The minimum legal age for marriage in Uzbekistan is 17 years for women and 18 years for men. A 2004 United Nations report, however, estimated that 13 per cent of girls between 15 and 19 years of age were married, divorced or widowed. Tokhtakhodjaeva describes a divide based on economics:
"The average age of marriage in all of Uzbekistan has decreased from 22 years of age during the Soviet era. In rural areas the girls are marrying younger in spite of government legislation. In Uzbek society, there is a hunt for rich men on the one hand, and on the other there are women who do not want to live on a man’s money – they want to be independent. However, it is difficult for a woman to operate a business without a male guarantor. The number of single women has increased. I spoke some and they said it was better for them – they can be economically independent, have the opportunity to travel, can realize themselves."
In Between the Slogans, the author explained that during the Soviet era the Communist party ‘elected’ women to judicial bodies, which was a gross distortion of a development – the growing participation of women in public life – that should have been cause for celebration. There were quotas for women’s promotion, but the main criteria for selection were the candidates’ social origin and political affiliation, Thus, women deputies and delegate were often uneducated and mediocre favourites. Now, there are many intelligent, articulate women, but they are not part of the new nomenclature:
"During Soviet times there were a few women ministers and women in high positions. Now there is only one woman minister in our government and women who have high positions in government bodies are few. These women do not have their own personality and the problem of women’s leadership has become stronger. I do not know of a woman in a high position who is capable of giving a good speech – they are given those positions only because they are women and not because of their abilities."
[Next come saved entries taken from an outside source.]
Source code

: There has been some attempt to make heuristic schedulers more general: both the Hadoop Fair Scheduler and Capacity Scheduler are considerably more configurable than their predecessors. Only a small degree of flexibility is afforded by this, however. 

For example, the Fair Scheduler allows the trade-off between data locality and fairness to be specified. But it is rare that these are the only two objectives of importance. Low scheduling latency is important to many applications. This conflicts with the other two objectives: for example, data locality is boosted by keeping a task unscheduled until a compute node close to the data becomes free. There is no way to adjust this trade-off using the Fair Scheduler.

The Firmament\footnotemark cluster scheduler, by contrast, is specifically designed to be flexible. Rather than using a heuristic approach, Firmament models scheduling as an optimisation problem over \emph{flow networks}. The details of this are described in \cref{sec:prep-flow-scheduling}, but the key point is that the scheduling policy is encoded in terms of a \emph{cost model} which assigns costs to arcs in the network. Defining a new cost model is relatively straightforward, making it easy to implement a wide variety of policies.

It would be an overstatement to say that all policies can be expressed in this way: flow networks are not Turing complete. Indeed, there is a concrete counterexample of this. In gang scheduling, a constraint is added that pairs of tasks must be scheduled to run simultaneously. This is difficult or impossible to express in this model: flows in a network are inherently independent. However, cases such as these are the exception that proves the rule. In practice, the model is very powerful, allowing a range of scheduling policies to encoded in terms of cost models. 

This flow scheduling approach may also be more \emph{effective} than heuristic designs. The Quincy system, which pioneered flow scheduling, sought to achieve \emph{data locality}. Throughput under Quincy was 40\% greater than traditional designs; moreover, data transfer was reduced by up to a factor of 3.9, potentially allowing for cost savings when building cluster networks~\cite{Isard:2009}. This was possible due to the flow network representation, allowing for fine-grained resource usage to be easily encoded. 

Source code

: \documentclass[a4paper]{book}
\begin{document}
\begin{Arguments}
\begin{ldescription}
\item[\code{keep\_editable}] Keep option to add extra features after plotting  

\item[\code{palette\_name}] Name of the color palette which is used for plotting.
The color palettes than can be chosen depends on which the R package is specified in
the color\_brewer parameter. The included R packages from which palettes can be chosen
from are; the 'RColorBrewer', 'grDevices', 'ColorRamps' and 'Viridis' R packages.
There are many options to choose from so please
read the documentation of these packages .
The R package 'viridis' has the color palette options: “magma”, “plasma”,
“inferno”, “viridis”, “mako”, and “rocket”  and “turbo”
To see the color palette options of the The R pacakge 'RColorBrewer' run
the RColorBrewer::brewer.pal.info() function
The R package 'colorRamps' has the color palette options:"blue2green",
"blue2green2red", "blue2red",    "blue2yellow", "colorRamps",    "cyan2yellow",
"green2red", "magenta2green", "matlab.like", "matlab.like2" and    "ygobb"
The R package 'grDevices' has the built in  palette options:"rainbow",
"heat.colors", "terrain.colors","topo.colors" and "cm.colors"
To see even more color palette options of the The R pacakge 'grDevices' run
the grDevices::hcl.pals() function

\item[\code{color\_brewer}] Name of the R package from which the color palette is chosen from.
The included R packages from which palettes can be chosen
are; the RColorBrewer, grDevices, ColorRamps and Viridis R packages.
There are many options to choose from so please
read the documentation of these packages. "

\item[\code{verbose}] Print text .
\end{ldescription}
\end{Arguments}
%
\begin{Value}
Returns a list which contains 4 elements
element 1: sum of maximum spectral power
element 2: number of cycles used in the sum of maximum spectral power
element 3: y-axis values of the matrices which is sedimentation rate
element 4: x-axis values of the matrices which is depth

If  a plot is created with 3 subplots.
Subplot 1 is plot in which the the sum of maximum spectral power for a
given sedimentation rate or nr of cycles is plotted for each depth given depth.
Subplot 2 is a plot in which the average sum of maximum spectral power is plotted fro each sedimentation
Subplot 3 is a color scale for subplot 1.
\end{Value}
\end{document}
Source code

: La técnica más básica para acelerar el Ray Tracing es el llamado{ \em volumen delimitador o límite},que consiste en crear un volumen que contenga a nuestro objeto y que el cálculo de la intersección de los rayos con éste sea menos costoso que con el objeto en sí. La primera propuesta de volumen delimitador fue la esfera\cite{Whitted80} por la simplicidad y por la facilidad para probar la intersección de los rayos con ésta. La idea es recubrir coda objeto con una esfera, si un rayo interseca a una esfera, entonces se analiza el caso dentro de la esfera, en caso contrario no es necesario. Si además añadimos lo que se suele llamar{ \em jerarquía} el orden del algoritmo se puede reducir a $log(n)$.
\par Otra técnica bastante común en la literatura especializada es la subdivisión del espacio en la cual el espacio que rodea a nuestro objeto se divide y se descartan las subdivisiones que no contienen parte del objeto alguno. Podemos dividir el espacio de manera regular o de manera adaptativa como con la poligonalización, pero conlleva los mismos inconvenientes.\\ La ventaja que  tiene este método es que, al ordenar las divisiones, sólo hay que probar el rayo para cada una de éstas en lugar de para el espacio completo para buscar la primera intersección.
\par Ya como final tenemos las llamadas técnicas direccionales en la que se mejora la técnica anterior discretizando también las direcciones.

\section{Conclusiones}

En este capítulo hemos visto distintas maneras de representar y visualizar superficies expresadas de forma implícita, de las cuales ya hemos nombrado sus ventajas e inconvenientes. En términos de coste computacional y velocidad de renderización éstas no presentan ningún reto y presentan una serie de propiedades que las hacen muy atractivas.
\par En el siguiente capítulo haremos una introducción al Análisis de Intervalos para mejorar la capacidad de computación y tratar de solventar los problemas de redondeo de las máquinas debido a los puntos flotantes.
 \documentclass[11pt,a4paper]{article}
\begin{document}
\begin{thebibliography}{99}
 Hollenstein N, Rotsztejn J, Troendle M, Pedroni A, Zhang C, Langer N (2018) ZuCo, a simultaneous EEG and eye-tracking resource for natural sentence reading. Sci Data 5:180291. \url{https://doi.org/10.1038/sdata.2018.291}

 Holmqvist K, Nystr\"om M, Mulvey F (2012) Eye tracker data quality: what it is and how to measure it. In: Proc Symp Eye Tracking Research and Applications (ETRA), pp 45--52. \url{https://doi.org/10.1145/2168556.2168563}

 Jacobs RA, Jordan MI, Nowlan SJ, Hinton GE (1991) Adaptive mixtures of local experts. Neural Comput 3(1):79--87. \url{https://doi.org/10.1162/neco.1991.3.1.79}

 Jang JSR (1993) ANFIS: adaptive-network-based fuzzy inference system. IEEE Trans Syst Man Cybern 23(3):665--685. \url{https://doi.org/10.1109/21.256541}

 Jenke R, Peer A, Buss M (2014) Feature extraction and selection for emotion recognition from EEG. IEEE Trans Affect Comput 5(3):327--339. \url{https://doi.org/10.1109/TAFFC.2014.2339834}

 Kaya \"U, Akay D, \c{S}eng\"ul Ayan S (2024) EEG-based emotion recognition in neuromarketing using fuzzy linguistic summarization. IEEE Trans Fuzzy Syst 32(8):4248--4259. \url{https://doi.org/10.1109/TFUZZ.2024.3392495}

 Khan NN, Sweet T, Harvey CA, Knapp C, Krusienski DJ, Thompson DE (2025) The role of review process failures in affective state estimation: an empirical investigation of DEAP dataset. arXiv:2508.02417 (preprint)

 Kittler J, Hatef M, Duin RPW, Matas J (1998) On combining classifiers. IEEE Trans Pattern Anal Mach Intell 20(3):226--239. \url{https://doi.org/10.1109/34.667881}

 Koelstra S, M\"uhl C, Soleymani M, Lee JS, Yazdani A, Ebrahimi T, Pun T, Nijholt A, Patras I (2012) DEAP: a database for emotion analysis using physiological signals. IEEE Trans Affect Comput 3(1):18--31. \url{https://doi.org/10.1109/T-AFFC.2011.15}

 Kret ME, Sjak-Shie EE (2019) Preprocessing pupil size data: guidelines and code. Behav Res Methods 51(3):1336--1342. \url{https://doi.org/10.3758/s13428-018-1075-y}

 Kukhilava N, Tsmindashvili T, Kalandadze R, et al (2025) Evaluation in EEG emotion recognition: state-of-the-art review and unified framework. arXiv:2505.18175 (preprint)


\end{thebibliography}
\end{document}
In 2009, photographer and filmmaker, Umida Ahmedova, was charged with “slander” and “insult” (respectively Articles 139 and 140 of the Uzbek Criminal Code) of the Uzbek people. The charges were brought by the Tashkent Prosecutor's Office, in relation to her 2007 book of photographs, Women and Men: From Dawn to Dusk containing 110 photographs reflecting the life and traditions of Uzbek people, as well as to her documentary films Women and Men in Customs and Rituals and Virginity Code, available on the WLUML website here.
"They said she was against our ‘values and traditions’. She was not active in civil society, but when the government charged her with humiliating our traditions and style of life, she became a political figure, because the campaign against her was undeniably political!"
Two years ago Tokhtakhodjaeva created the exhibit “The New Women: The 20th Century”. One photo is of Mukarrama Turgunbaeva, a renowned dancer and choreographer who established the first school of Uzbek national dance in the 1950s. A selection of the images are available on the Women’s Learning Partnership Flikr account, Archival Photos of Women of Uzbekistan:
"Women like me try to be involved in some project to achieve women’s equality. I collected pictures from women’s family albums, choosing 100 for the exhibition. The exhibition at the National Art Gallery of Uzbekistan was only on for ten days and attracted many visitors…. I would like to do a film about women at the beginning of the twentieth century, and I talked to a few famous women historians and invited them to take part. All of them refused because they said, we will do it when we’re retired. It is a pity because we are existing now, and a society that has fear cannot develop."
A strong sentiment that emerges is love for her homeland; Marfua Tokhtakhodjaeva cannot understand why there are not many books about Uzbekistan because, she says, “it is a wonderful country with good opportunities for development”.